The HFA data provide a valuable opportunity to measure policy change through clearly defined starting conditions (average progress scores in the first two HFA evaluation cycles) based on concrete policy efforts for longitudinal cross-country comparison38. For each country, DRR policy change was measured as the difference between the average HFA progress scores in the five PFAs between two main periods in 2007–2011 and 2011–2015 (Eqs. (1) and (2), “Methods”).

### DRR policy change and relationships with natural hazard events

Regarding patterns of DRR policy change, measured by changes in average PFA values, we find that policies in PFA3, which cover the use of knowledge, innovation, and education, changed the most over the study period (0.25 on average). The second largest change occurred in PFA4, which addresses the reduction of underlying risk factors (0.22) followed by PFA2, which deals with disaster risk and early warning (0.19).
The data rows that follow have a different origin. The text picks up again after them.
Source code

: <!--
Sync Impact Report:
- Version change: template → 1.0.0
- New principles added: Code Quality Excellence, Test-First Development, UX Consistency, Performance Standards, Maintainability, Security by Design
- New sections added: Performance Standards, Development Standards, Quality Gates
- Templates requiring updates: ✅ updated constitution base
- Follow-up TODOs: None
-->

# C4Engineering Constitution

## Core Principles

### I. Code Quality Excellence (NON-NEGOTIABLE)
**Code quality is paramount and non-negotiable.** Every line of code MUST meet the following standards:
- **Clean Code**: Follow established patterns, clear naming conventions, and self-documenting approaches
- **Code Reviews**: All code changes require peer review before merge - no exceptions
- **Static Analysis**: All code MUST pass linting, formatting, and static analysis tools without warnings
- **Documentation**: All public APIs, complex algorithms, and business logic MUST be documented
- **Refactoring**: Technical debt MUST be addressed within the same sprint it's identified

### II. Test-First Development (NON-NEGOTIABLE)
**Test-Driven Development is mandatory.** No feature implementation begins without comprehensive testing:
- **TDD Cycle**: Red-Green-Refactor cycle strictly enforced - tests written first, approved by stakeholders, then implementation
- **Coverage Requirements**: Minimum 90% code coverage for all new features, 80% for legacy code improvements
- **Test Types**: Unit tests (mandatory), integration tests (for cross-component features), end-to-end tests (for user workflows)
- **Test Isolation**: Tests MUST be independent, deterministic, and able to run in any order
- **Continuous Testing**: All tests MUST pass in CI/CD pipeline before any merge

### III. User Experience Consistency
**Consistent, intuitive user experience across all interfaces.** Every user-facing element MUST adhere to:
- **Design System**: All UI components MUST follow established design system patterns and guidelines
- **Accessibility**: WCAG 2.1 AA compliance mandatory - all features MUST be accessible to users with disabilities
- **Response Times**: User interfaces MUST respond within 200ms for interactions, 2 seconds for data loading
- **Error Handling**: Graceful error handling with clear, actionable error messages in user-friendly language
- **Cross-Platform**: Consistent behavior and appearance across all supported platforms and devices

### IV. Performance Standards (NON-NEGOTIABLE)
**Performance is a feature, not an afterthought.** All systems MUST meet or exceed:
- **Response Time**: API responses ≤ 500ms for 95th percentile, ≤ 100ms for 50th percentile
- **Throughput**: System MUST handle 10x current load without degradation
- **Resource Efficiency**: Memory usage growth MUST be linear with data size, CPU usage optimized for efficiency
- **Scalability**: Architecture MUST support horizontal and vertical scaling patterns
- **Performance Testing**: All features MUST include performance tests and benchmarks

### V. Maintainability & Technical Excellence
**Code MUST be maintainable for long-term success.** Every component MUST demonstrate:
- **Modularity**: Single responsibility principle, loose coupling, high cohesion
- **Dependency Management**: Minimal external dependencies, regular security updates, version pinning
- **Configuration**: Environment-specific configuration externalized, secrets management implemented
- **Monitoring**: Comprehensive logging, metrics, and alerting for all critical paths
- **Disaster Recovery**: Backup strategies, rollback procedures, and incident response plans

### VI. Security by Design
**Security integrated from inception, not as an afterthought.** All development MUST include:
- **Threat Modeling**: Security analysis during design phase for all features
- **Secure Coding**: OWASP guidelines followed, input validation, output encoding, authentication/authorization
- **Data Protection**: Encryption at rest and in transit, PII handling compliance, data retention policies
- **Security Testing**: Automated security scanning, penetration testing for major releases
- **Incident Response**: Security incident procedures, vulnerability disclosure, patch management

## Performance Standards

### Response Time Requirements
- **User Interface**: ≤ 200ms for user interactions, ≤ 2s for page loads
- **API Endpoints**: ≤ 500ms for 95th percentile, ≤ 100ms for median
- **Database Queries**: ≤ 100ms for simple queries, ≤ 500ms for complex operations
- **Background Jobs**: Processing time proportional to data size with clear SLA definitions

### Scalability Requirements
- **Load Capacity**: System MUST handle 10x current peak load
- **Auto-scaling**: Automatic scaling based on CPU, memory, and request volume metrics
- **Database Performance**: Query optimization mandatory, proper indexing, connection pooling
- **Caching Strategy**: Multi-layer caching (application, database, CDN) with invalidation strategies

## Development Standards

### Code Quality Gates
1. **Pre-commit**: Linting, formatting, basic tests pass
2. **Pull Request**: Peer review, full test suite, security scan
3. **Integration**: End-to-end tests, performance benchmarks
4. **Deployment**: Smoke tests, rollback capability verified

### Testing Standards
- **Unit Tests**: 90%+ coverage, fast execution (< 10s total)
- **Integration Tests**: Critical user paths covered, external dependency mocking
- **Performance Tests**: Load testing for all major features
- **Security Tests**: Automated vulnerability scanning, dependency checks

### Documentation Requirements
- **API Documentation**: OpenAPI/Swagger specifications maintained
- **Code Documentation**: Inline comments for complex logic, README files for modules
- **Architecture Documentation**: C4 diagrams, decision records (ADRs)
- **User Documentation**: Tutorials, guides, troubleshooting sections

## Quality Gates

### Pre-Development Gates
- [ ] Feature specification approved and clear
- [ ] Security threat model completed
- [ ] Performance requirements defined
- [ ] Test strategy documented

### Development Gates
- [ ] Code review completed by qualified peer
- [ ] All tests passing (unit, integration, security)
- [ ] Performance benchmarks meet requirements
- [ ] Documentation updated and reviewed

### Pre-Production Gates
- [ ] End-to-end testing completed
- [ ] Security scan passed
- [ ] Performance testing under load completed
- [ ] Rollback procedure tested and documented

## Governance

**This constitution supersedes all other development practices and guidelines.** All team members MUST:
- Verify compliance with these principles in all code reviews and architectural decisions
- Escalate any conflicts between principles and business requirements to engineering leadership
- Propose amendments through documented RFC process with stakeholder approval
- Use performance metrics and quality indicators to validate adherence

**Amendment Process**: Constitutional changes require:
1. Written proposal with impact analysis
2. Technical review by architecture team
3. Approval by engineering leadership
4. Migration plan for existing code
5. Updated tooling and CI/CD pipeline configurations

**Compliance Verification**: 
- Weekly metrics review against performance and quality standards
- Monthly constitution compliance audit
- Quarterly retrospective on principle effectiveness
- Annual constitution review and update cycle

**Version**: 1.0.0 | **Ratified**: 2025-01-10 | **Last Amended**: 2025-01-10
Policies in PFA1, which concern DRR as a national and local priority, including institutional conditions for implementation, and, PFA5, which focuses on measures to strengthen preparedness, changed the least (0.15 and 0.16, respectively). The majority of the countries (n = 63, 74%) reported positive policy change (a shift from lower progress scores in 2007–2011 to higher scores in 2011–2015—defined here as “improved” DRR policy), 6 (7%) were defined as status quo (same scores in both periods), whereas 17 (20%) had negative changes (a decline from higher to lower scores).
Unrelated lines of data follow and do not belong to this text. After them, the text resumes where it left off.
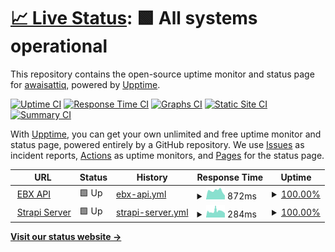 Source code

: # [📈 Live Status](https://awaisattiq.github.io/upptime): <!--live status--> **🟩 All systems operational**

This repository contains the open-source uptime monitor and status page for [awaisattiq](https://awaisattiq.github.io/upptime), powered by [Upptime](https://github.com/upptime/upptime).

[![Uptime CI](https://github.com/awaisattiq/upptime/workflows/Uptime%20CI/badge.svg)](https://github.com/awaisattiq/upptime/actions?query=workflow%3A%22Uptime+CI%22)
[![Response Time CI](https://github.com/awaisattiq/upptime/workflows/Response%20Time%20CI/badge.svg)](https://github.com/awaisattiq/upptime/actions?query=workflow%3A%22Response+Time+CI%22)
[![Graphs CI](https://github.com/awaisattiq/upptime/workflows/Graphs%20CI/badge.svg)](https://github.com/awaisattiq/upptime/actions?query=workflow%3A%22Graphs+CI%22)
[![Static Site CI](https://github.com/awaisattiq/upptime/workflows/Static%20Site%20CI/badge.svg)](https://github.com/awaisattiq/upptime/actions?query=workflow%3A%22Static+Site+CI%22)
[![Summary CI](https://github.com/awaisattiq/upptime/workflows/Summary%20CI/badge.svg)](https://github.com/awaisattiq/upptime/actions?query=workflow%3A%22Summary+CI%22)

With [Upptime](https://upptime.js.org), you can get your own unlimited and free uptime monitor and status page, powered entirely by a GitHub repository. We use [Issues](https://github.com/awaisattiq/upptime/issues) as incident reports, [Actions](https://github.com/awaisattiq/upptime/actions) as uptime monitors, and [Pages](https://awaisattiq.github.io/upptime) for the status page.

<!--start: status pages-->
<!-- This summary is generated by Upptime (https://github.com/upptime/upptime) -->
<!-- Do not edit this manually, your changes will be overwritten -->
<!-- prettier-ignore -->
| URL | Status | History | Response Time | Uptime |
| --- | ------ | ------- | ------------- | ------ |
| <img alt="" src="https://icons.duckduckgo.com/ip3/api.etihadtown.com.pk.ico" height="13"> [EBX API](https://api.etihadtown.com.pk/) | 🟩 Up | [ebx-api.yml](https://github.com/awaisattiq/upptime/commits/HEAD/history/ebx-api.yml) | <details><summary><img alt="Response time graph" src="./graphs/ebx-api/response-time-week.png" height="20"> 872ms</summary><br><a href="https://awaisattiq.github.io/upptime/history/ebx-api"><img alt="Response time 872" src="https://img.shields.io/endpoint?url=https%3A%2F%2Fraw.githubusercontent.com%2Fawaisattiq%2Fupptime%2FHEAD%2Fapi%2Febx-api%2Fresponse-time.json"></a><br><a href="https://awaisattiq.github.io/upptime/history/ebx-api"><img alt="24-hour response time 538" src="https://img.shields.io/endpoint?url=https%3A%2F%2Fraw.githubusercontent.com%2Fawaisattiq%2Fupptime%2FHEAD%2Fapi%2Febx-api%2Fresponse-time-day.json"></a><br><a href="https://awaisattiq.github.io/upptime/history/ebx-api"><img alt="7-day response time 872" src="https://img.shields.io/endpoint?url=https%3A%2F%2Fraw.githubusercontent.com%2Fawaisattiq%2Fupptime%2FHEAD%2Fapi%2Febx-api%2Fresponse-time-week.json"></a><br><a href="https://awaisattiq.github.io/upptime/history/ebx-api"><img alt="30-day response time 872" src="https://img.shields.io/endpoint?url=https%3A%2F%2Fraw.githubusercontent.com%2Fawaisattiq%2Fupptime%2FHEAD%2Fapi%2Febx-api%2Fresponse-time-month.json"></a><br><a href="https://awaisattiq.github.io/upptime/history/ebx-api"><img alt="1-year response time 872" src="https://img.shields.io/endpoint?url=https%3A%2F%2Fraw.githubusercontent.com%2Fawaisattiq%2Fupptime%2FHEAD%2Fapi%2Febx-api%2Fresponse-time-year.json"></a></details> | <details><summary><a href="https://awaisattiq.github.io/upptime/history/ebx-api">100.00%</a></summary><a href="https://awaisattiq.github.io/upptime/history/ebx-api"><img alt="All-time uptime 100.00%" src="https://img.shields.io/endpoint?url=https%3A%2F%2Fraw.githubusercontent.com%2Fawaisattiq%2Fupptime%2FHEAD%2Fapi%2Febx-api%2Fuptime.json"></a><br><a href="https://awaisattiq.github.io/upptime/history/ebx-api"><img alt="24-hour uptime 100.00%" src="https://img.shields.io/endpoint?url=https%3A%2F%2Fraw.githubusercontent.com%2Fawaisattiq%2Fupptime%2FHEAD%2Fapi%2Febx-api%2Fuptime-day.json"></a><br><a href="https://awaisattiq.github.io/upptime/history/ebx-api"><img alt="7-day uptime 100.00%" src="https://img.shields.io/endpoint?url=https%3A%2F%2Fraw.githubusercontent.com%2Fawaisattiq%2Fupptime%2FHEAD%2Fapi%2Febx-api%2Fuptime-week.json"></a><br><a href="https://awaisattiq.github.io/upptime/history/ebx-api"><img alt="30-day uptime 100.00%" src="https://img.shields.io/endpoint?url=https%3A%2F%2Fraw.githubusercontent.com%2Fawaisattiq%2Fupptime%2FHEAD%2Fapi%2Febx-api%2Fuptime-month.json"></a><br><a href="https://awaisattiq.github.io/upptime/history/ebx-api"><img alt="1-year uptime 100.00%" src="https://img.shields.io/endpoint?url=https%3A%2F%2Fraw.githubusercontent.com%2Fawaisattiq%2Fupptime%2FHEAD%2Fapi%2Febx-api%2Fuptime-year.json"></a></details>
| <img alt="" src="https://icons.duckduckgo.com/ip3/49.12.146.184.ico" height="13"> [Strapi Server](http://49.12.146.184:1337/) | 🟩 Up | [strapi-server.yml](https://github.com/awaisattiq/upptime/commits/HEAD/history/strapi-server.yml) | <details><summary><img alt="Response time graph" src="./graphs/strapi-server/response-time-week.png" height="20"> 284ms</summary><br><a href="https://awaisattiq.github.io/upptime/history/strapi-server"><img alt="Response time 284" src="https://img.shields.io/endpoint?url=https%3A%2F%2Fraw.githubusercontent.com%2Fawaisattiq%2Fupptime%2FHEAD%2Fapi%2Fstrapi-server%2Fresponse-time.json"></a><br><a href="https://awaisattiq.github.io/upptime/history/strapi-server"><img alt="24-hour response time 222" src="https://img.shields.io/endpoint?url=https%3A%2F%2Fraw.githubusercontent.com%2Fawaisattiq%2Fupptime%2FHEAD%2Fapi%2Fstrapi-server%2Fresponse-time-day.json"></a><br><a href="https://awaisattiq.github.io/upptime/history/strapi-server"><img alt="7-day response time 284" src="https://img.shields.io/endpoint?url=https%3A%2F%2Fraw.githubusercontent.com%2Fawaisattiq%2Fupptime%2FHEAD%2Fapi%2Fstrapi-server%2Fresponse-time-week.json"></a><br><a href="https://awaisattiq.github.io/upptime/history/strapi-server"><img alt="30-day response time 284" src="https://img.shields.io/endpoint?url=https%3A%2F%2Fraw.githubusercontent.com%2Fawaisattiq%2Fupptime%2FHEAD%2Fapi%2Fstrapi-server%2Fresponse-time-month.json"></a><br><a href="https://awaisattiq.github.io/upptime/history/strapi-server"><img alt="1-year response time 284" src="https://img.shields.io/endpoint?url=https%3A%2F%2Fraw.githubusercontent.com%2Fawaisattiq%2Fupptime%2FHEAD%2Fapi%2Fstrapi-server%2Fresponse-time-year.json"></a></details> | <details><summary><a href="https://awaisattiq.github.io/upptime/history/strapi-server">100.00%</a></summary><a href="https://awaisattiq.github.io/upptime/history/strapi-server"><img alt="All-time uptime 100.00%" src="https://img.shields.io/endpoint?url=https%3A%2F%2Fraw.githubusercontent.com%2Fawaisattiq%2Fupptime%2FHEAD%2Fapi%2Fstrapi-server%2Fuptime.json"></a><br><a href="https://awaisattiq.github.io/upptime/history/strapi-server"><img alt="24-hour uptime 100.00%" src="https://img.shields.io/endpoint?url=https%3A%2F%2Fraw.githubusercontent.com%2Fawaisattiq%2Fupptime%2FHEAD%2Fapi%2Fstrapi-server%2Fuptime-day.json"></a><br><a href="https://awaisattiq.github.io/upptime/history/strapi-server"><img alt="7-day uptime 100.00%" src="https://img.shields.io/endpoint?url=https%3A%2F%2Fraw.githubusercontent.com%2Fawaisattiq%2Fupptime%2FHEAD%2Fapi%2Fstrapi-server%2Fuptime-week.json"></a><br><a href="https://awaisattiq.github.io/upptime/history/strapi-server"><img alt="30-day uptime 100.00%" src="https://img.shields.io/endpoint?url=https%3A%2F%2Fraw.githubusercontent.com%2Fawaisattiq%2Fupptime%2FHEAD%2Fapi%2Fstrapi-server%2Fuptime-month.json"></a><br><a href="https://awaisattiq.github.io/upptime/history/strapi-server"><img alt="1-year uptime 100.00%" src="https://img.shields.io/endpoint?url=https%3A%2F%2Fraw.githubusercontent.com%2Fawaisattiq%2Fupptime%2FHEAD%2Fapi%2Fstrapi-server%2Fuptime-year.json"></a></details>

<!--end: status pages-->

[**Visit our status website →**](https://awaisattiq.github.io/upptime)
Next, we compared these policy changes in the 2011–2015 period with natural hazard event frequency and severity measures in the 2007–2011 period. Figure 1 plots policy changes by country in relation to fatalities (Fig. 1a), affected people (Fig. 1b), economic losses (Fig. 1c), and the number of events (Fig. 1d). Average PFA changes refer to aggregated measures of change in the five PFAs in the 2007–2015 period (Eqs. (1) and (2), “Methods”). Severity and frequency measures are normalized in relation to the 30-year baseline period, i.e., estimating whether frequency and severity measures in the study period were above or below average in a 30-year period between 1980 and 2011. Here severity and frequency values >1 (x-axis) indicate that countries in the 2007–2011 period experienced hazard events that were more severe and/or more frequent compared to average frequency/severity in the 1980–2011 period (see “Methods”). Figure 1 classifies countries by income levels to account for possible wealth effects, particularly the assertion that lower-income countries generally have less ability to adapt to extreme events39,40,41. Based on these results, we finally highlight pairs of two candidate cases per factor for future comparison and in-depth study.
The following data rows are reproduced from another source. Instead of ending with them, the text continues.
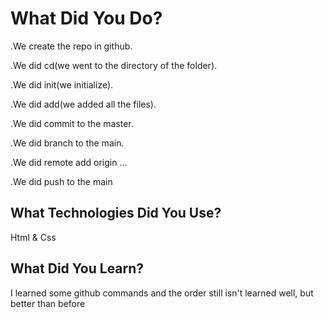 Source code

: # What Did You Do?

.We create the repo in github.

.We did cd(we went to the directory of the folder).

.We did init(we initialize).

.We did add(we added all the files).

.We did commit to the master.

.We did branch to the main.

.We did remote add origin ...

.We did push to the main

## What Technologies Did You Use?

Html & Css

## What Did You Learn?

I learned some github commands and the order still isn't learned well, but better than before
We find that both the level and variability of policy change—independent of exposure to natural hazard events—is lower on average among high-income countries (average PFA change = 0.12, standard deviation = 0.23) compared to countries at lower-income levels. Although there are examples of outlier cases, represented by high-income countries with high average PFA changes (for example, Chile, average PFA change = 0.85, Fig. 1) as well as low-income countries with relatively small or negative average PFA changes (for example, Togo, average PFA change = −1.21, Fig. 1), Fig. 1 shows that most high-income countries are located close to the status quo threshold indicating policy stability (i.e., average PFA change = 0, Fig. 1a–d). This stands in contrast to countries at lower-income levels, which displayed more substantial PFA changes on average and greater variability in terms of standard deviation values (low income = 0.19, SD = 0.56; lower–middle income = 0.26, SD = 0.48; upper–middle income = 0.17. SD = 0.45). However, given that policy change is measured as the difference between progress scores on the five-point scale, these differences between income levels are relatively negligible.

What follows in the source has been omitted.